• **SUPPLIED RECORDS**:
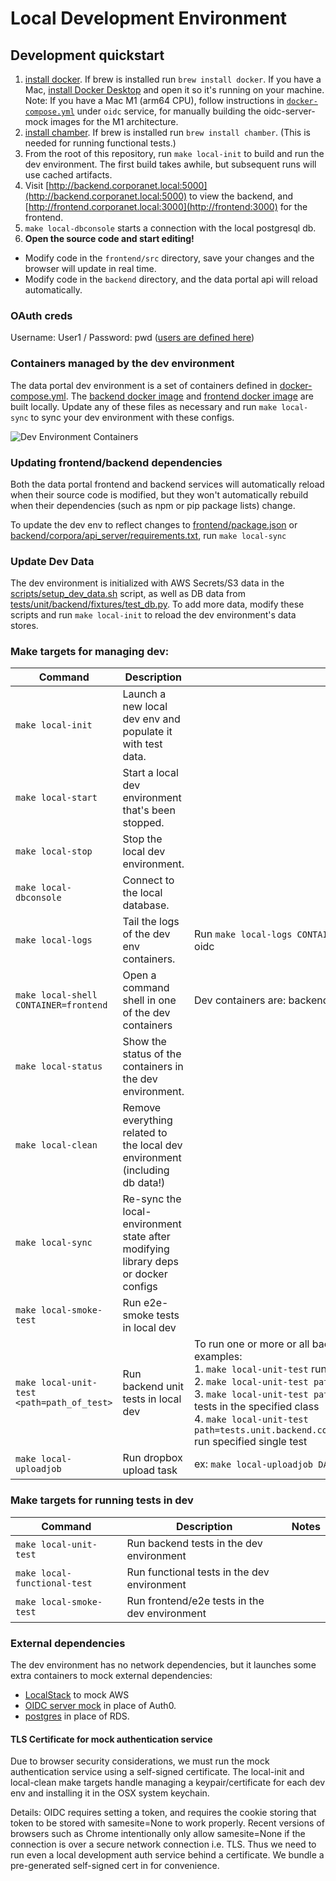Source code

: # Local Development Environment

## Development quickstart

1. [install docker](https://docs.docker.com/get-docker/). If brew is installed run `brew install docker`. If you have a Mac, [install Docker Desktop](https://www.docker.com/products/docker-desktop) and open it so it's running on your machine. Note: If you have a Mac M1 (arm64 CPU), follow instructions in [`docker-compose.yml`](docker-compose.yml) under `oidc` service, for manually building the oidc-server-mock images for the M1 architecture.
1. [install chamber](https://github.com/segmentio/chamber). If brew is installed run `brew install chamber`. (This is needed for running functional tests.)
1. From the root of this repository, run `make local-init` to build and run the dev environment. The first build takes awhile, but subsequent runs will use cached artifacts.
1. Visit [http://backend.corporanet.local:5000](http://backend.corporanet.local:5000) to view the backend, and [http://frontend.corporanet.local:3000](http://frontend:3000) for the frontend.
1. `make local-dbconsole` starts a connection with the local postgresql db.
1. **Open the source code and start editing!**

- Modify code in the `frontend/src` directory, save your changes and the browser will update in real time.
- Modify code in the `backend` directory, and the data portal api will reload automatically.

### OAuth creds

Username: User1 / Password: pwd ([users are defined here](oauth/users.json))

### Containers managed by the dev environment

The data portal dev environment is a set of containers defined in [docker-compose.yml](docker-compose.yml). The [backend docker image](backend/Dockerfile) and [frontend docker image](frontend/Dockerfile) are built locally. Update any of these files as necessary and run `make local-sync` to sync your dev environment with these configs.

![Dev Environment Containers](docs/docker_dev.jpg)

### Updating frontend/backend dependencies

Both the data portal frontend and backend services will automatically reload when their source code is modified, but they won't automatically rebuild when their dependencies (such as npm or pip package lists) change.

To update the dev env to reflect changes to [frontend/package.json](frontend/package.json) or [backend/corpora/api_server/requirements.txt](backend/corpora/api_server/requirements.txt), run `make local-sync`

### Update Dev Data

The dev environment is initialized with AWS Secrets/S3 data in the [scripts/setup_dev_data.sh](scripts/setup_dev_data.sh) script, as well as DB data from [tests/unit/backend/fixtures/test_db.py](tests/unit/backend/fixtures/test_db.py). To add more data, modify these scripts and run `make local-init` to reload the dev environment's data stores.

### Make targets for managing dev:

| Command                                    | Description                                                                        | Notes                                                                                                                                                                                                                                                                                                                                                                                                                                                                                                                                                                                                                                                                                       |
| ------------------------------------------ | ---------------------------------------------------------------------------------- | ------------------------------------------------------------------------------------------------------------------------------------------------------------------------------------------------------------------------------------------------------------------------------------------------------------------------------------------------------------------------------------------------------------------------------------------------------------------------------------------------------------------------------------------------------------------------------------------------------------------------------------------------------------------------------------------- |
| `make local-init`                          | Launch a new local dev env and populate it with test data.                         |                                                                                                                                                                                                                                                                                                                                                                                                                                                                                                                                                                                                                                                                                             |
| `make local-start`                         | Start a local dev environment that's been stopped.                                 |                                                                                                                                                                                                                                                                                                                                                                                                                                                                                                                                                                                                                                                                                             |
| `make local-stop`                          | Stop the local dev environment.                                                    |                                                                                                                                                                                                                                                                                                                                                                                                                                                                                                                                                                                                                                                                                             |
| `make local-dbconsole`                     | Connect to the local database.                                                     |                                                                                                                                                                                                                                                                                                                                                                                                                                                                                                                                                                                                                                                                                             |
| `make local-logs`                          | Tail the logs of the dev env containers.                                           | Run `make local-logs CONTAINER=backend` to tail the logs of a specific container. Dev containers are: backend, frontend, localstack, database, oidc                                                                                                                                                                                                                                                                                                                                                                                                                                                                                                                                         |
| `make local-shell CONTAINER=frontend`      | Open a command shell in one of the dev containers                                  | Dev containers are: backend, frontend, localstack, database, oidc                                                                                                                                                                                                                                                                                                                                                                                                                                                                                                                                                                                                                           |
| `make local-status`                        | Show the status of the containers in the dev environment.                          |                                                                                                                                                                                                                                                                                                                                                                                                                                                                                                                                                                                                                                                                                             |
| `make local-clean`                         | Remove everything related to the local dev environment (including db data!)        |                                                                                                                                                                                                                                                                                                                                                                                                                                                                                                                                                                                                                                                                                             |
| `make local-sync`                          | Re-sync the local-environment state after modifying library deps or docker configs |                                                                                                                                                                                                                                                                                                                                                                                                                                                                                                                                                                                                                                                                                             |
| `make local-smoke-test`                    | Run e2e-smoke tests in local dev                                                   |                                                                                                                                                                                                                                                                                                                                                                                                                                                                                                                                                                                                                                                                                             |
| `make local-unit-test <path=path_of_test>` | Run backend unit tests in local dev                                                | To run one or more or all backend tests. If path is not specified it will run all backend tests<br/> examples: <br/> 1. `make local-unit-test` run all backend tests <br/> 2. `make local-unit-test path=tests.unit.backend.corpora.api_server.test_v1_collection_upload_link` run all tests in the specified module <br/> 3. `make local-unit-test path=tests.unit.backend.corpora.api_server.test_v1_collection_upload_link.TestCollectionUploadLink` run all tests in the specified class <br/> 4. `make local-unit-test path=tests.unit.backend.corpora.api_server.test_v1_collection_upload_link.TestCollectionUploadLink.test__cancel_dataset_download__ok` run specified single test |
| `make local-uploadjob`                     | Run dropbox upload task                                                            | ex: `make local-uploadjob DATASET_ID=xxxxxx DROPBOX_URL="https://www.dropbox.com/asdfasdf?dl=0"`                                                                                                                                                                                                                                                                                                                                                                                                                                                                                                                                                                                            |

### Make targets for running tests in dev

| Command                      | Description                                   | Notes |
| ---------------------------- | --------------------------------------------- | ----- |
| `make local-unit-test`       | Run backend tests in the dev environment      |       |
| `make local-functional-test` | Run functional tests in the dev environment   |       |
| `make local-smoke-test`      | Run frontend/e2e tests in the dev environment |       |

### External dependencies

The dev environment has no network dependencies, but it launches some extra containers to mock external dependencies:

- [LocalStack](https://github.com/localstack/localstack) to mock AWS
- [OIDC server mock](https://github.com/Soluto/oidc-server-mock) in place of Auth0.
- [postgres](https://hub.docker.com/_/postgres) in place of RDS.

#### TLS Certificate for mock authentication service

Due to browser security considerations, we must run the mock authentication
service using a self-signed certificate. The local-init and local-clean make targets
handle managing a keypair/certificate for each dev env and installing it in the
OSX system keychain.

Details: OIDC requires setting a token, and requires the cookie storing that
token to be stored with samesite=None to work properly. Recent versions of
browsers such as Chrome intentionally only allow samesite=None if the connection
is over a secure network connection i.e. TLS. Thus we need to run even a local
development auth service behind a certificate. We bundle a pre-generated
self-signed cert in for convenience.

• **ASSIGNMENT**: Transcribe every record above exactly as written, leaving out any pictures.

• **OUTPUT FOR THIS TASK**:
Source code

: # Local Development Environment

## Development quickstart

1. [install docker](https://docs.docker.com/get-docker/). If brew is installed run `brew install docker`. If you have a Mac, [install Docker Desktop](https://www.docker.com/products/docker-desktop) and open it so it's running on your machine. Note: If you have a Mac M1 (arm64 CPU), follow instructions in [`docker-compose.yml`](docker-compose.yml) under `oidc` service, for manually building the oidc-server-mock images for the M1 architecture.
1. [install chamber](https://github.com/segmentio/chamber). If brew is installed run `brew install chamber`. (This is needed for running functional tests.)
1. From the root of this repository, run `make local-init` to build and run the dev environment. The first build takes awhile, but subsequent runs will use cached artifacts.
1. Visit [http://backend.corporanet.local:5000](http://backend.corporanet.local:5000) to view the backend, and [http://frontend.corporanet.local:3000](http://frontend:3000) for the frontend.
1. `make local-dbconsole` starts a connection with the local postgresql db.
1. **Open the source code and start editing!**

- Modify code in the `frontend/src` directory, save your changes and the browser will update in real time.
- Modify code in the `backend` directory, and the data portal api will reload automatically.

### OAuth creds

Username: User1 / Password: pwd ([users are defined here](oauth/users.json))

### Containers managed by the dev environment

The data portal dev environment is a set of containers defined in [docker-compose.yml](docker-compose.yml). The [backend docker image](backend/Dockerfile) and [frontend docker image](frontend/Dockerfile) are built locally. Update any of these files as necessary and run `make local-sync` to sync your dev environment with these configs.

![Dev Environment Containers](docs/docker_dev.jpg)

### Updating frontend/backend dependencies

Both the data portal frontend and backend services will automatically reload when their source code is modified, but they won't automatically rebuild when their dependencies (such as npm or pip package lists) change.

To update the dev env to reflect changes to [frontend/package.json](frontend/package.json) or [backend/corpora/api_server/requirements.txt](backend/corpora/api_server/requirements.txt), run `make local-sync`

### Update Dev Data

The dev environment is initialized with AWS Secrets/S3 data in the [scripts/setup_dev_data.sh](scripts/setup_dev_data.sh) script, as well as DB data from [tests/unit/backend/fixtures/test_db.py](tests/unit/backend/fixtures/test_db.py). To add more data, modify these scripts and run `make local-init` to reload the dev environment's data stores.

### Make targets for managing dev:

| Command                                    | Description                                                                        | Notes                                                                                                                                                                                                                                                                                                                                                                                                                                                                                                                                                                                                                                                                                       |
| ------------------------------------------ | ---------------------------------------------------------------------------------- | ------------------------------------------------------------------------------------------------------------------------------------------------------------------------------------------------------------------------------------------------------------------------------------------------------------------------------------------------------------------------------------------------------------------------------------------------------------------------------------------------------------------------------------------------------------------------------------------------------------------------------------------------------------------------------------------- |
| `make local-init`                          | Launch a new local dev env and populate it with test data.                         |                                                                                                                                                                                                                                                                                                                                                                                                                                                                                                                                                                                                                                                                                             |
| `make local-start`                         | Start a local dev environment that's been stopped.                                 |                                                                                                                                                                                                                                                                                                                                                                                                                                                                                                                                                                                                                                                                                             |
| `make local-stop`                          | Stop the local dev environment.                                                    |                                                                                                                                                                                                                                                                                                                                                                                                                                                                                                                                                                                                                                                                                             |
| `make local-dbconsole`                     | Connect to the local database.                                                     |                                                                                                                                                                                                                                                                                                                                                                                                                                                                                                                                                                                                                                                                                             |
| `make local-logs`                          | Tail the logs of the dev env containers.                                           | Run `make local-logs CONTAINER=backend` to tail the logs of a specific container. Dev containers are: backend, frontend, localstack, database, oidc                                                                                                                                                                                                                                                                                                                                                                                                                                                                                                                                         |
| `make local-shell CONTAINER=frontend`      | Open a command shell in one of the dev containers                                  | Dev containers are: backend, frontend, localstack, database, oidc                                                                                                                                                                                                                                                                                                                                                                                                                                                                                                                                                                                                                           |
| `make local-status`                        | Show the status of the containers in the dev environment.                          |                                                                                                                                                                                                                                                                                                                                                                                                                                                                                                                                                                                                                                                                                             |
| `make local-clean`                         | Remove everything related to the local dev environment (including db data!)        |                                                                                                                                                                                                                                                                                                                                                                                                                                                                                                                                                                                                                                                                                             |
| `make local-sync`                          | Re-sync the local-environment state after modifying library deps or docker configs |                                                                                                                                                                                                                                                                                                                                                                                                                                                                                                                                                                                                                                                                                             |
| `make local-smoke-test`                    | Run e2e-smoke tests in local dev                                                   |                                                                                                                                                                                                                                                                                                                                                                                                                                                                                                                                                                                                                                                                                             |
| `make local-unit-test <path=path_of_test>` | Run backend unit tests in local dev                                                | To run one or more or all backend tests. If path is not specified it will run all backend tests<br/> examples: <br/> 1. `make local-unit-test` run all backend tests <br/> 2. `make local-unit-test path=tests.unit.backend.corpora.api_server.test_v1_collection_upload_link` run all tests in the specified module <br/> 3. `make local-unit-test path=tests.unit.backend.corpora.api_server.test_v1_collection_upload_link.TestCollectionUploadLink` run all tests in the specified class <br/> 4. `make local-unit-test path=tests.unit.backend.corpora.api_server.test_v1_collection_upload_link.TestCollectionUploadLink.test__cancel_dataset_download__ok` run specified single test |
| `make local-uploadjob`                     | Run dropbox upload task                                                            | ex: `make local-uploadjob DATASET_ID=xxxxxx DROPBOX_URL="https://www.dropbox.com/asdfasdf?dl=0"`                                                                                                                                                                                                                                                                                                                                                                                                                                                                                                                                                                                            |

### Make targets for running tests in dev

| Command                      | Description                                   | Notes |
| ---------------------------- | --------------------------------------------- | ----- |
| `make local-unit-test`       | Run backend tests in the dev environment      |       |
| `make local-functional-test` | Run functional tests in the dev environment   |       |
| `make local-smoke-test`      | Run frontend/e2e tests in the dev environment |       |

### External dependencies

The dev environment has no network dependencies, but it launches some extra containers to mock external dependencies:

- [LocalStack](https://github.com/localstack/localstack) to mock AWS
- [OIDC server mock](https://github.com/Soluto/oidc-server-mock) in place of Auth0.
- [postgres](https://hub.docker.com/_/postgres) in place of RDS.

#### TLS Certificate for mock authentication service

Due to browser security considerations, we must run the mock authentication
service using a self-signed certificate. The local-init and local-clean make targets
handle managing a keypair/certificate for each dev env and installing it in the
OSX system keychain.

Details: OIDC requires setting a token, and requires the cookie storing that
token to be stored with samesite=None to work properly. Recent versions of
browsers such as Chrome intentionally only allow samesite=None if the connection
is over a secure network connection i.e. TLS. Thus we need to run even a local
development auth service behind a certificate. We bundle a pre-generated
self-signed cert in for convenience.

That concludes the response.